So nicht!
Demokratie als Praxis
Es begann mit der allerersten Amtshandlung: Als der neue griechische Ministerpräsident Alexis Tsipras direkt nach seiner Vereidigung einen Kranz am Mahnmal für die Widerstandskämpfer gegen den Faschismus niederlegte, da werteten deutsche Medien das als Affront gegen Deutschland, denn schließlich war dieser Widerstand gegen die hitlerdeutschen Besatzer gerichtet. Tsipras' Leute erklärten die Geste anders: Als Zeichen gegen die Nazis der Goldenen Morgenröte, die ins griechische Parlament eingezogen waren. Diese Erklärung muss nicht stimmen, oder es kann an beiden etwas dran sein, das wird wohl nie wirklich geklärt werden können. In Deutschland muss es das aber auch gar nicht: Hier war ohnehin nur eine Erklärung zu lesen. Die Interpretation wird hier gleich zur Tatsache.

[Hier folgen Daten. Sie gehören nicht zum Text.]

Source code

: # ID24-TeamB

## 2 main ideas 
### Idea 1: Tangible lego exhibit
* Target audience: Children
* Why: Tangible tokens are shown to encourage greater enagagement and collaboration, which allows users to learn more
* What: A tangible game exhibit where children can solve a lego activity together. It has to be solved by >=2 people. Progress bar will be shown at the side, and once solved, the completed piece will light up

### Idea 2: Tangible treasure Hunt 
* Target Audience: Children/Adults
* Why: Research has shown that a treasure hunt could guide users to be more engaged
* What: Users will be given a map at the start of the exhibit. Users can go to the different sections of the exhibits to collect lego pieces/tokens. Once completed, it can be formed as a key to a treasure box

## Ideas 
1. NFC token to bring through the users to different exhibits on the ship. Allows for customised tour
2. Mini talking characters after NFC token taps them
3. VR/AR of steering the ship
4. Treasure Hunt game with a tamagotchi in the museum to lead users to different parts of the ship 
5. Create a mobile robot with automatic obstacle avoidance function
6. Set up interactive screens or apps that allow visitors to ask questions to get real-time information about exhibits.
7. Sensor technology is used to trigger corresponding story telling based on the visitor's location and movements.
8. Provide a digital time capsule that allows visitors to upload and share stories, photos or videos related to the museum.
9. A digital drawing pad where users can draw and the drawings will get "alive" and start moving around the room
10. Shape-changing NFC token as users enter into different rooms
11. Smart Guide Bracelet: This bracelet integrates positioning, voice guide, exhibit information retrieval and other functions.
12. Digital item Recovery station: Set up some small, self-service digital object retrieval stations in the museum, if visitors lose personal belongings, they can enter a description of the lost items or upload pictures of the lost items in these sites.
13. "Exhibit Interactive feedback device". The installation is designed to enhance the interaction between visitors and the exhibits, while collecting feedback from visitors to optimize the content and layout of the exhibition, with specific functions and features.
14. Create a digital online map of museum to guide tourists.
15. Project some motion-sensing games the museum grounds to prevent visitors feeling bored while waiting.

Das griechische diplomatische Corps, das der SYRIZA-Regierung sicher nicht nahe steht, rauft sich seit Wochen die Haare, weil plötzlich selbst einfachste Fragen nicht mehr gestellt werden, oder die Antworten nicht durchdringen. So habe Tsipras als erste Gäste die Botschafter Russlands und Chinas empfangen. Das wurde als ein deutliches Zeichen an die EU interpretiert. Gleichzeitig erklärten Mitarbeiter des Protokollstabs auch ehemaliger griechischer Ministerpräsidenten, das sei schon oft so gewesen, denn anders als zum Beispiel die EU-Partner untereinander gratulieren Russland und China eben per überbrachtem Schriftsatz. Der erste ausländische Anrufer, der durchgestellt wurde, sei im übrigen Präsident Obama gewesen. Aber anstatt sich mit möglicherweise versöhnlichen Erklärungen aufzuhalten, war man in deutschen Redaktionen schon dabei, die nächste Konfrontation entlang der eingeschlagenen Linie zu konstruieren: Der neue griechische Außenminister Koitzas verwahrte sich dagegen, dass EU-Positionen zu Russland-Sanktionen als einstimmig beschlossen verkündet werden, bevor er zugestimmt habe. So direkt nach der Amtsübernahme mag er überempfindlich reagiert haben, aber das war nicht das Thema in den Medien: Dort war man längst damit beschäftigt, Griechenlands Drohung mit einem „Nein“ zu den Russland-Sanktionen zu verurteilen — eine Drohung, die es auch unausgesprochen nie gegeben hat.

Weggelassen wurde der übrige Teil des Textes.